(3)米中国交正常化と米台関係
長期化するベトナム戦争の打開策を模索した米国は、中国本土の共産党政権との関係を重視する姿勢に転換、交渉を開始した。
1972年にはリチャード・ニクソン大統領の訪中が実現し、米中は事実上の相互承認に踏み切った。
その後、1978年12月15日、米国は「米中関係正常化に関するアメリカ合衆国声明」を発出し、1979年1月1日に米中国交正常化を実現した。
これによって米国と台湾との外交関係を終了することとなり、翌1980年、米華相互防衛条約は破棄された。
米国と台湾は、国家間の関係はなくなったが、関係を断絶させたわけではなかった。
米中国交正常化と同じ1979年4月10日に米国は国内法として「台湾関係法」を制定、台湾を「政治的な実体」と認め、実質的な関係を維持し、台湾の防衛に必要な武器を有償で提供し続けた。
ところで、米中国交正常化と米台国交断絶を巡り、3つの重要な「コミュニケ」が発表されている。
▲1972年2月、ニクソン米大統領は周恩来総理の招きを受けて中国を訪問、米中交流の扉が再び開かれた。
ニクソン大統領訪中期間中の2月28日、米中双方は上海で「米中共同コミュニケ」(上海コミュニケ)を発表した。
▲1975年12月、ジェラルド・ルドルフ・フォード米大統領が訪中した。
1978年12月16日、米中両国は「米中の外交関係樹立に関する共同コミュニケ」を発表した。
1979年1月1日、米中両国は正式に大使級の外交関係を結び、米国は台湾とのいわゆる「外交関係」を断絶し、年内に台湾駐留米軍を撤退させ、米台の「米華相互防御条約」を終了させることを宣言した。
▲1979年1月、中国の最高指導者の鄧小平氏がジミー・カーター米大統領の招きを受けて米国を訪れ、米中関係史の新たな一頁を開いた。
1982年8月17日、両国政府は「米中共同コミュニケ」(中国側は「八・一七コミュニケ」と呼ぶ)を発表した。
同コミュニケ作成の事前交渉で懸案事項となったのは、一つは米国の対台湾兵器売却を継続すること、もう一つは台湾問題の平和的解決について表明することであった。
中国側としては、これらはいずれも最初から譲れないと主張していた。
しかし、鄧小平氏は「一番重要なのは誤ってこの機会を逃がさないことだ」と述べ、米国との国交正常化へと進むことを決断した。

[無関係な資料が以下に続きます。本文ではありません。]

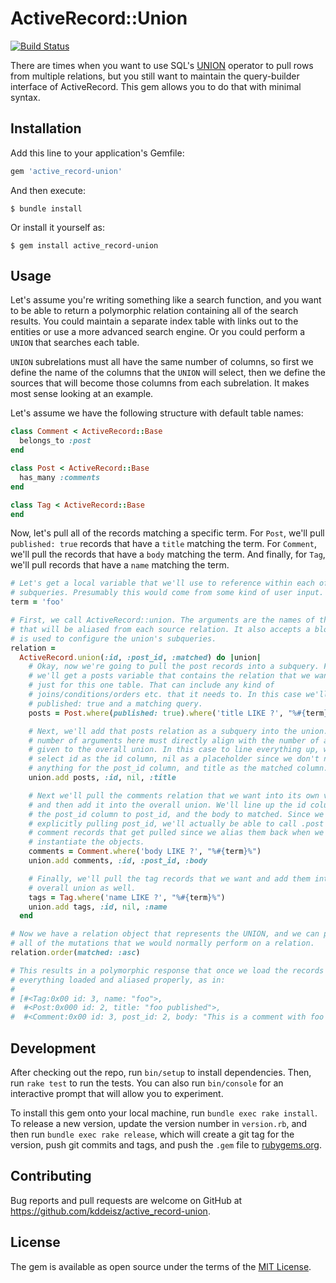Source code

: # ActiveRecord::Union

[![Build Status](https://github.com/kddeisz/active_record-union/workflows/Main/badge.svg)](https://github.com/kddeisz/active_record-union/actions)

There are times when you want to use SQL's [UNION](https://www.w3schools.com/sql/sql_union.asp) operator to pull rows from multiple relations, but you still want to maintain the query-builder interface of ActiveRecord. This gem allows you to do that with minimal syntax.

## Installation

Add this line to your application's Gemfile:

```ruby
gem 'active_record-union'
```

And then execute:

    $ bundle install

Or install it yourself as:

    $ gem install active_record-union

## Usage

Let's assume you're writing something like a search function, and you want to be able to return a polymorphic relation containing all of the search results. You could maintain a separate index table with links out to the entities or use a more advanced search engine. Or you could perform a `UNION` that searches each table.

`UNION` subrelations must all have the same number of columns, so first we define the name of the columns that the `UNION` will select, then we define the sources that will become those columns from each subrelation. It makes most sense looking at an example.

Let's assume we have the following structure with default table names:

```ruby
class Comment < ActiveRecord::Base
  belongs_to :post
end

class Post < ActiveRecord::Base
  has_many :comments
end

class Tag < ActiveRecord::Base
end
```

Now, let's pull all of the records matching a specific term. For `Post`, we'll pull `published: true` records that have a `title` matching the term. For `Comment`, we'll pull the records that have a `body` matching the term. And finally, for `Tag`, we'll pull records that have a `name` matching the term.

```ruby
# Let's get a local variable that we'll use to reference within each of our
# subqueries. Presumably this would come from some kind of user input.
term = 'foo'

# First, we call ActiveRecord::union. The arguments are the names of the columns
# that will be aliased from each source relation. It also accepts a block that
# is used to configure the union's subqueries.
relation =
  ActiveRecord.union(:id, :post_id, :matched) do |union|
    # Okay, now we're going to pull the post records into a subquery. First,
    # we'll get a posts variable that contains the relation that we want to pull
    # just for this one table. That can include any kind of
    # joins/conditions/orders etc. that it needs to. In this case we'll need
    # published: true and a matching query.
    posts = Post.where(published: true).where('title LIKE ?', "%#{term}%")

    # Next, we'll add that posts relation as a subquery into the union. The
    # number of arguments here must directly align with the number of arguments
    # given to the overall union. In this case to line everything up, we'll
    # select id as the id column, nil as a placeholder since we don't need
    # anything for the post_id column, and title as the matched column.
    union.add posts, :id, nil, :title

    # Next we'll pull the comments relation that we want into its own variable,
    # and then add it into the overall union. We'll line up the id column to id,
    # the post_id column to post_id, and the body to matched. Since we're
    # explicitly pulling post_id, we'll actually be able to call .post on the
    # comment records that get pulled since we alias them back when we
    # instantiate the objects.
    comments = Comment.where('body LIKE ?', "%#{term}%")
    union.add comments, :id, :post_id, :body

    # Finally, we'll pull the tag records that we want and add them into the
    # overall union as well.
    tags = Tag.where('name LIKE ?', "%#{term}%")
    union.add tags, :id, nil, :name
  end

# Now we have a relation object that represents the UNION, and we can perform
# all of the mutations that we would normally perform on a relation.
relation.order(matched: :asc)

# This results in a polymorphic response that once we load the records has
# everything loaded and aliased properly, as in:
#
# [#<Tag:0x00 id: 3, name: "foo">,
#  #<Post:0x000 id: 2, title: "foo published">,
#  #<Comment:0x00 id: 3, post_id: 2, body: "This is a comment with foo in it">]
```

## Development

After checking out the repo, run `bin/setup` to install dependencies. Then, run `rake test` to run the tests. You can also run `bin/console` for an interactive prompt that will allow you to experiment.

To install this gem onto your local machine, run `bundle exec rake install`. To release a new version, update the version number in `version.rb`, and then run `bundle exec rake release`, which will create a git tag for the version, push git commits and tags, and push the `.gem` file to [rubygems.org](https://rubygems.org).

## Contributing

Bug reports and pull requests are welcome on GitHub at https://github.com/kddeisz/active_record-union.

## License

The gem is available as open source under the terms of the [MIT License](https://opensource.org/licenses/MIT).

そして、台湾問題の平和的解決については、1982年8月17日の「米中共同コミュニケ」では、「米国政府は,1979年1月1日に発出された『台湾同胞に告げる書』および1981年8月30日に中国から出された8項目提案に示されている台湾問題の平和的解決のため努力するとの中国側の方針を理解し、評価する(出典:外務省HP)」と記載された。